# DATA SUPPLIED:
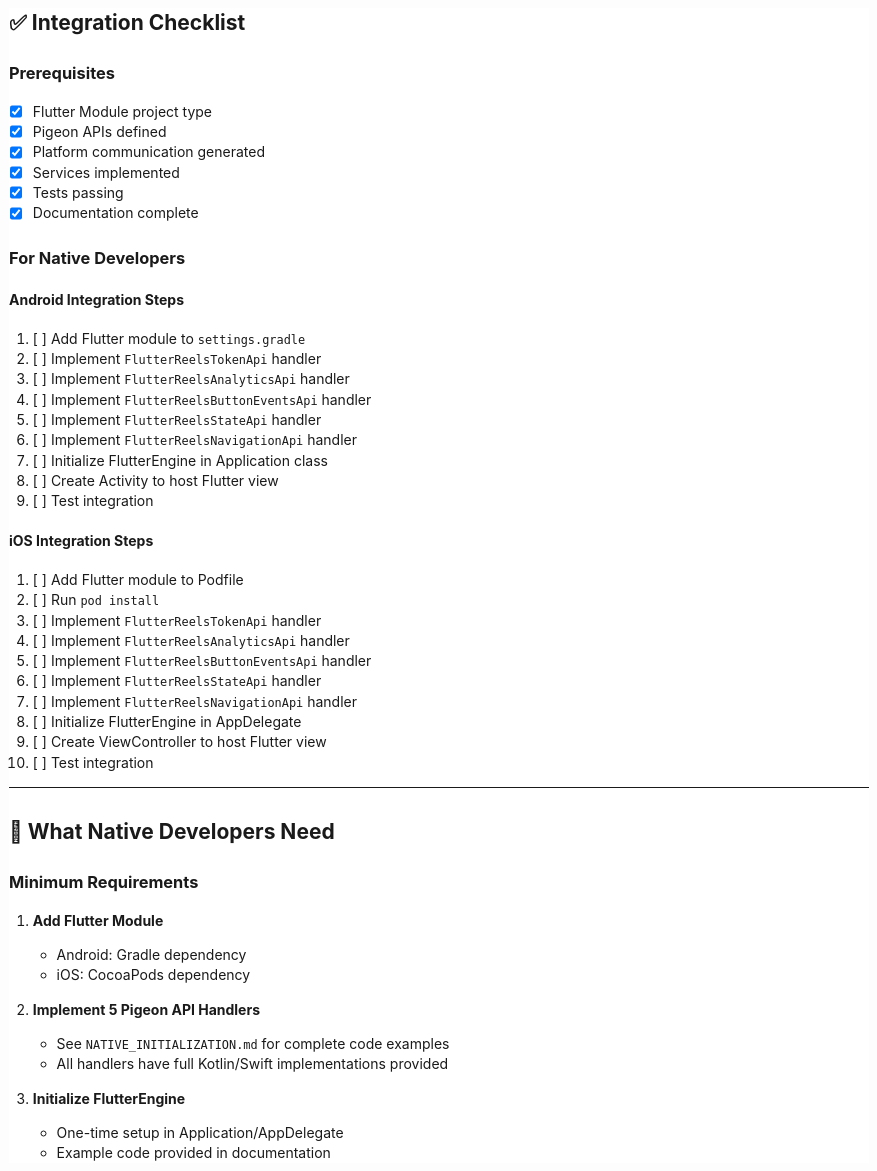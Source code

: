 
## ✅ Integration Checklist

### Prerequisites
- [x] Flutter Module project type
- [x] Pigeon APIs defined
- [x] Platform communication generated
- [x] Services implemented
- [x] Tests passing
- [x] Documentation complete

### For Native Developers

#### Android Integration Steps
1. [ ] Add Flutter module to `settings.gradle`
2. [ ] Implement `FlutterReelsTokenApi` handler
3. [ ] Implement `FlutterReelsAnalyticsApi` handler
4. [ ] Implement `FlutterReelsButtonEventsApi` handler
5. [ ] Implement `FlutterReelsStateApi` handler
6. [ ] Implement `FlutterReelsNavigationApi` handler
7. [ ] Initialize FlutterEngine in Application class
8. [ ] Create Activity to host Flutter view
9. [ ] Test integration

#### iOS Integration Steps
1. [ ] Add Flutter module to Podfile
2. [ ] Run `pod install`
3. [ ] Implement `FlutterReelsTokenApi` handler
4. [ ] Implement `FlutterReelsAnalyticsApi` handler
5. [ ] Implement `FlutterReelsButtonEventsApi` handler
6. [ ] Implement `FlutterReelsStateApi` handler
7. [ ] Implement `FlutterReelsNavigationApi` handler
8. [ ] Initialize FlutterEngine in AppDelegate
9. [ ] Create ViewController to host Flutter view
10. [ ] Test integration

---

## 🎯 What Native Developers Need

### Minimum Requirements

1. **Add Flutter Module**
   - Android: Gradle dependency
   - iOS: CocoaPods dependency

2. **Implement 5 Pigeon API Handlers**
   - See `NATIVE_INITIALIZATION.md` for complete code examples
   - All handlers have full Kotlin/Swift implementations provided

3. **Initialize FlutterEngine**
   - One-time setup in Application/AppDelegate
   - Example code provided in documentation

# WHAT TO WORK ON:
Copy the lines above exactly. Start with the line containing "### For Native Developers", end with the line containing "7. [ ] Initialize", and include both.

# THE COMPLETED TASK:
### For Native Developers

#### Android Integration Steps
1. [ ] Add Flutter module to `settings.gradle`
2. [ ] Implement `FlutterReelsTokenApi` handler
3. [ ] Implement `FlutterReelsAnalyticsApi` handler
4. [ ] Implement `FlutterReelsButtonEventsApi` handler
5. [ ] Implement `FlutterReelsStateApi` handler
6. [ ] Implement `FlutterReelsNavigationApi` handler
7. [ ] Initialize FlutterEngine in Application class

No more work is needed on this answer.